Last year my Lent project was huge. I had resolved to conquer my fear of people by making myself hold a conversation with a random stranger everyday for the 40 days of Lent. I did not make it that far. I think I only hit about 10 people last year. Goal – fail… Though I think my ultimate objective behind the goal was met.
Since this Lent project last year talking to strangers has become a habit. I now regularly chat with people in stores. I hold meaningful albeit short discussions in lines everywhere. I deeply discuss religion and science with random strangers in the Barnes and Noble.
Everything started out as a means of over-coming my social anxieties and phobias… At some point I forgot about those anxieties and people/mankind won me over. People are so interesting and genuinely want to connect with and talk to others. I have found that the more I reach out to others with sincere interest to connect they reach back. Talking to strangers is now more about discovering what makes a given person tick than about over-coming fear.
Can I make this person laugh? Can I make this person smile? Can I give this person something they need today just by talking to them? Can I get them to bear their soul to me in five minutes of conversation? Do I get to “see” this person?

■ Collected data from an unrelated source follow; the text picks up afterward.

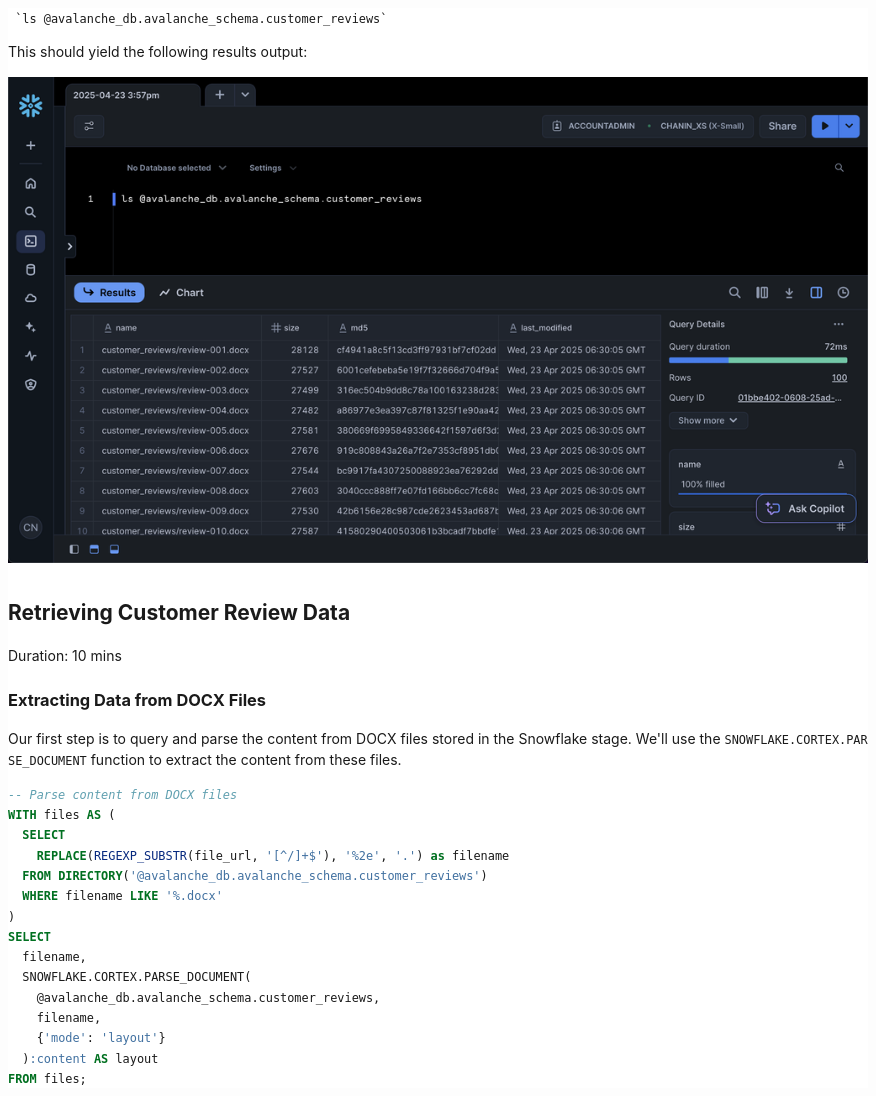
 ```sql
 `ls @avalanche_db.avalanche_schema.customer_reviews`
```

This should yield the following results output:

![image](assets/list-stage.png)



## Retrieving Customer Review Data
Duration: 10 mins

### Extracting Data from DOCX Files

Our first step is to query and parse the content from DOCX files stored in the Snowflake stage. We'll use the `SNOWFLAKE.CORTEX.PARSE_DOCUMENT` function to extract the content from these files.

```sql
-- Parse content from DOCX files
WITH files AS (
  SELECT 
    REPLACE(REGEXP_SUBSTR(file_url, '[^/]+$'), '%2e', '.') as filename
  FROM DIRECTORY('@avalanche_db.avalanche_schema.customer_reviews')
  WHERE filename LIKE '%.docx'
)
SELECT 
  filename,
  SNOWFLAKE.CORTEX.PARSE_DOCUMENT(
    @avalanche_db.avalanche_schema.customer_reviews,
    filename,
    {'mode': 'layout'}
  ):content AS layout
FROM files;
```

I get embarrassed by these conversations sometimes and really only engage strangers when I am alone. My friends don’t generally get to witness these discussions.These discussions with strangers are sacred in a way. Talking to people you don’t know almost automatically causes some filters to go away. They don’t care what you think of them, not really. You don’t care what they think of you. You are simply sharing a moment and since there are no strings attached and no relationship involved you get to be really real with no fear…
This being real with strangers has spilled over into my life though. It has helped me be more real with people in my life too…(Not that I was ever fake on purpose... Really what I mean when I say being "real" is being brave enough to open up more. Talking more. Saying important things. Striving to truly connect...)
Last year’s Lent goal was ultimately a success… What do I want to take on and conquer this year?